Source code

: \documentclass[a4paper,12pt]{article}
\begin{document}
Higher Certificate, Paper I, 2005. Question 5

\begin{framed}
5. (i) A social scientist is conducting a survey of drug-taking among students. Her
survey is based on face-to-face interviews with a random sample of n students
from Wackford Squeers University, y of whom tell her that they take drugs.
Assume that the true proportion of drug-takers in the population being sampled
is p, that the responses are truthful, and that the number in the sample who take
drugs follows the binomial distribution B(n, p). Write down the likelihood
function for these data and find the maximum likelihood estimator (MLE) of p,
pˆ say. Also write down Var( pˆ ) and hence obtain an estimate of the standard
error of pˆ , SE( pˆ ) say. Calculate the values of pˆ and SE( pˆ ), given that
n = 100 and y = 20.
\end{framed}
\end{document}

### ABOUT THIS TASK
All of the data above should be reproduced exactly.

### SOLUTION TO THIS TASK
Source code

: \documentclass[a4paper,12pt]{article}
\begin{document}
Higher Certificate, Paper I, 2005. Question 5

\begin{framed}
5. (i) A social scientist is conducting a survey of drug-taking among students. Her
survey is based on face-to-face interviews with a random sample of n students
from Wackford Squeers University, y of whom tell her that they take drugs.
Assume that the true proportion of drug-takers in the population being sampled
is p, that the responses are truthful, and that the number in the sample who take
drugs follows the binomial distribution B(n, p). Write down the likelihood
function for these data and find the maximum likelihood estimator (MLE) of p,
pˆ say. Also write down Var( pˆ ) and hence obtain an estimate of the standard
error of pˆ , SE( pˆ ) say. Calculate the values of pˆ and SE( pˆ ), given that
n = 100 and y = 20.
\end{framed}
\end{document}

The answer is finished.